„Es gibt einen globalen Wettbewerb um die besten politischen Rahmenbedingungen, die Investments anlocken und die Grundlage für eine grüne Wirtschaft legen, die künftigen Wohlstand und Fortschritt sichert.“ Das sagt George Smitherman, Minister für Energie und Infrastruktur und stellvertretender Premierminister von Ontario. Mit einem im Mai verabschiedeten Green Energy Act möchte sich die Provinzregierung „als Führer bei erneuerbaren Energien und Energieeffizienz“ positionieren. In den nächsten drei Jahren sollen 50.000 neue grüne Jobs geschaffen, bis 2015 sechs Gigawatt Energie eingespart und die installierte Leistung erneuerbarer Energien bis 2025 um 25 Gigawatt ausgebaut werden.

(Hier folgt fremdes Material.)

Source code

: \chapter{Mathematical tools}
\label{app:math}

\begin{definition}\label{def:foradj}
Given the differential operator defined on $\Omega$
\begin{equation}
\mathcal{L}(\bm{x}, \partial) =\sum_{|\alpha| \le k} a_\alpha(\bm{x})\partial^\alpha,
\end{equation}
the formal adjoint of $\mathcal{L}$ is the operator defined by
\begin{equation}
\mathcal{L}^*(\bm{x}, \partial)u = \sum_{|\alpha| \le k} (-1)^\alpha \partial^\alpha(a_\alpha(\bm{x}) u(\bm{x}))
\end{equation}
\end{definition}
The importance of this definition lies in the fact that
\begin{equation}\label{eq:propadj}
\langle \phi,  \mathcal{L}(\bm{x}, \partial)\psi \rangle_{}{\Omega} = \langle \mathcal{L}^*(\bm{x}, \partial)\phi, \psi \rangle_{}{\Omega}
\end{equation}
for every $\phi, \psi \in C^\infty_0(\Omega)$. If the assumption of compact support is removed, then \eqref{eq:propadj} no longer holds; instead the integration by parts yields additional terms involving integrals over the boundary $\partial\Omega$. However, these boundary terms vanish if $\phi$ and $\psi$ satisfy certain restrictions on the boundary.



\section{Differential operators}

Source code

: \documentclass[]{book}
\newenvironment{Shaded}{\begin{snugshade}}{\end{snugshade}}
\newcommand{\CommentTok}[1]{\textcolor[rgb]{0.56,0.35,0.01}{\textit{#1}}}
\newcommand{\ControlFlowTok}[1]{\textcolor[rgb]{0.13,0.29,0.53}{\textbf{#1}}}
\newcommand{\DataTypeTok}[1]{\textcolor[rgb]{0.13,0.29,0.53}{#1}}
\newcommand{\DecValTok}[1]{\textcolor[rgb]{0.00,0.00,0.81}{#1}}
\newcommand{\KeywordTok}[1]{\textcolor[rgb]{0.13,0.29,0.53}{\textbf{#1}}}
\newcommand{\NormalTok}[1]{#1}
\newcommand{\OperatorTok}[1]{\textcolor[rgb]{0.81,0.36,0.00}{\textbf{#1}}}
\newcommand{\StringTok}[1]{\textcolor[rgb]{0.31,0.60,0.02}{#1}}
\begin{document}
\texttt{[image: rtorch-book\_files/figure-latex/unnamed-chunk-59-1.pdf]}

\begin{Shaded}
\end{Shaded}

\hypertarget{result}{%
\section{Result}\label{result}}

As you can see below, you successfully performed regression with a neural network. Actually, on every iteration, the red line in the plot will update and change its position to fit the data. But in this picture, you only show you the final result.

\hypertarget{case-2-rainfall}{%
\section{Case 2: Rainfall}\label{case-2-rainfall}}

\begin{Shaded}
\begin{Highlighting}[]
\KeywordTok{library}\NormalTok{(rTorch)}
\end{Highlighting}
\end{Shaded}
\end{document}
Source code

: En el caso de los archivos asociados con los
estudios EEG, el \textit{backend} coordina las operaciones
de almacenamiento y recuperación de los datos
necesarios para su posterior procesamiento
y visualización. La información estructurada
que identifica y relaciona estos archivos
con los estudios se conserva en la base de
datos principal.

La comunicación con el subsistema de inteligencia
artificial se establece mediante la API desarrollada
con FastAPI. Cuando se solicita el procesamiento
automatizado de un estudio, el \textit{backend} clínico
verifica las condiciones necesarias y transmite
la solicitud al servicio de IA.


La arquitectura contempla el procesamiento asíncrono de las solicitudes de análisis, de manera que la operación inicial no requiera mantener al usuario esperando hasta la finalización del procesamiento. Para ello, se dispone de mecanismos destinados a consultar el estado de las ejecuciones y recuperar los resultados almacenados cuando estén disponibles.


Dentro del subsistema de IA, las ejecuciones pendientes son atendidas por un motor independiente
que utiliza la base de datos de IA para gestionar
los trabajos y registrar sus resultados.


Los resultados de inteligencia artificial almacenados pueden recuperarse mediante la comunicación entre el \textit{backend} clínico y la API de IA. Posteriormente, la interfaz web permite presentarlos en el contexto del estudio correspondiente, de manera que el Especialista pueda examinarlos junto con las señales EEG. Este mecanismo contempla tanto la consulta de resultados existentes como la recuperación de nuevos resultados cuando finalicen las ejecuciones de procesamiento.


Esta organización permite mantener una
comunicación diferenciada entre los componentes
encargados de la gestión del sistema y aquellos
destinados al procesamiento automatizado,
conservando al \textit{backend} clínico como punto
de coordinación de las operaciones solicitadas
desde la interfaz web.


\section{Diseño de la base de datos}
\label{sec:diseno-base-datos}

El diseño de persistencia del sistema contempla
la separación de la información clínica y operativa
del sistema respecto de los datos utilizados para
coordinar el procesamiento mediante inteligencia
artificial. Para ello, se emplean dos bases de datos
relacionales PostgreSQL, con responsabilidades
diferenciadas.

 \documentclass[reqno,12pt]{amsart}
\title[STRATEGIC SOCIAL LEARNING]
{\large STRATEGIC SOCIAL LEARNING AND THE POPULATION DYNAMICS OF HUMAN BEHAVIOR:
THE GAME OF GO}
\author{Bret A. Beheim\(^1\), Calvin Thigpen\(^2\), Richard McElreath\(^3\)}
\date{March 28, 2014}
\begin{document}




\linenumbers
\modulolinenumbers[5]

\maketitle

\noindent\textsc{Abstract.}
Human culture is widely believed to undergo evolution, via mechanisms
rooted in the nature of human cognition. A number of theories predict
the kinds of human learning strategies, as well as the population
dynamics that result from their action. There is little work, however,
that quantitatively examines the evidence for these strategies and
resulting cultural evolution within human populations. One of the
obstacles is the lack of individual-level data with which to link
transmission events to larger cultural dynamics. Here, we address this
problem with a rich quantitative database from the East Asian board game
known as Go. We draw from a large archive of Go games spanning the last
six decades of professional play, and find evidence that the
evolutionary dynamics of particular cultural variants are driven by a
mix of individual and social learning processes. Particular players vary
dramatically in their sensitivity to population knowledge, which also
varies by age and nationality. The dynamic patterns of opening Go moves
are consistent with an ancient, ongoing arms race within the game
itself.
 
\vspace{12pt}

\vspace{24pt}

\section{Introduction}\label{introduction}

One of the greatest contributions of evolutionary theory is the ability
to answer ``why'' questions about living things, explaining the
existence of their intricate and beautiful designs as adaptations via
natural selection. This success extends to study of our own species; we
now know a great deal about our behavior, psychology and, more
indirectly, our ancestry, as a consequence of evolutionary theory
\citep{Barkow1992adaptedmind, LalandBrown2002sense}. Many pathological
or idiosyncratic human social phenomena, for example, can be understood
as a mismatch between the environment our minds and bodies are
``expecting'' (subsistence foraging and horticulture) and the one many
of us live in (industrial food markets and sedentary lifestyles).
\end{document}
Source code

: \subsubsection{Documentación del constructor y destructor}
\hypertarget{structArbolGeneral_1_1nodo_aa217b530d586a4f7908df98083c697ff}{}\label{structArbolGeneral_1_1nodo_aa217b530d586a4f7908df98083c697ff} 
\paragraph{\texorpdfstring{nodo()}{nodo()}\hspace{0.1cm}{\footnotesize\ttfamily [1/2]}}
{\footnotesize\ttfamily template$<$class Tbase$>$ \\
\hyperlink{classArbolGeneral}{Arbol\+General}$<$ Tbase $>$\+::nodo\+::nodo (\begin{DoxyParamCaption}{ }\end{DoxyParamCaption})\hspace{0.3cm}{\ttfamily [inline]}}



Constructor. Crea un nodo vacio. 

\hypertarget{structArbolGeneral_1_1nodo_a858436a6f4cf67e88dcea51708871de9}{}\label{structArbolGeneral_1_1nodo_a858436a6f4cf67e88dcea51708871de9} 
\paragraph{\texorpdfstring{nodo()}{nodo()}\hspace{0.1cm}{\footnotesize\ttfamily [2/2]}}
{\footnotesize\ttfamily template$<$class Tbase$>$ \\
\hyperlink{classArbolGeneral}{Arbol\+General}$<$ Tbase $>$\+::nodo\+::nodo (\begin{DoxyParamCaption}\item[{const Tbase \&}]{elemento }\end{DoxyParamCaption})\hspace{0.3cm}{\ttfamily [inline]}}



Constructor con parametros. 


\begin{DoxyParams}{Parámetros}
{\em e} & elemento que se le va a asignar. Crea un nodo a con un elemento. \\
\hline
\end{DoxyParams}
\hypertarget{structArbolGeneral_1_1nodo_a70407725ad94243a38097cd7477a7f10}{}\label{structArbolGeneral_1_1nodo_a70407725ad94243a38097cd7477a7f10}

Der Green Energy Act setzt hierbei vor allem auf Einspeisetarife nach deutschem Vorbild. Mit gestaffelten Sätzen wird Strom aus Biomasse, Biogas, Deponiegas, Wasserkraft, Wind und Photovoltaik 20 Jahre lang vergütet, die Kosten hierfür werden auf die Stromverbraucher umgelegt. Die vorgesehenen Vergütungssätze für PV sind vor allem bei kleinen Dachanlagen Weltspitze: Strom von Dachanlagen bis zu einer Leistung von zehn Kilowattstunden soll mit 80 kanadischen Cent pro Kilowattstunde vergütet werden (51 Euro-Cent). Die Solarstromvergütung größerer Dachanlagen soll pro Kilowattstunde zwischen 71 und 54 kanadischen Cent liegen, die vorgesehene Vergütung für Freiflächenanlagen bei 44 kanadischen Cent (29 Euro-Cent) und damit etwas unter deutschem Niveau. Doch wird dies durch die höhere solare Einstrahlung wieder aufgefangen: In weiten Teilen Ontarios scheint die Sonne 10 bis 15 Prozent häufiger als in Süddeutschland.
Seit Mitte März diskutiert die Ontario Power Authority (OPA) Details der vorgesehenen Einspeisetarife mit Interessenvertretern. „Der Prozess läuft sehr transparent und offen ab“, lobt nicht nur Torsten Scholl, Vorstand der Omniwatt AG. Das Düsseldorfer Unternehmen hat seit 2007 eine Niederlassung in Ontario und plant dort Freiland- und Dachprojekte mit einer Leistung von 30 Megawatt. Seit Wochen beteiligt sich der Vorstand des deutsch-kanadischen Projektierers zusammen mit anderen Solarbranchenvertretern an den öffentlichen Anhörungen. Aufgrund der Lobbyarbeit verbesserte die Regulierungsbehörde in etlichen Punkten die Förderbedingungen für Photovoltaik. So sollen nach dem aktuellen Vorschlag der OPA Freiflächenanlagen mit einer Leistung bis zu zehn Kilowatt dieselbe Vergütung erhalten wie entsprechende Dachanlagen. Mittelgroße Dachanlagen zwischen 100 und 250 Kilowatt Leistung sollen dieselbe Vergütung wie kleinere Anlagen ab zehn Kilowatt bekommen.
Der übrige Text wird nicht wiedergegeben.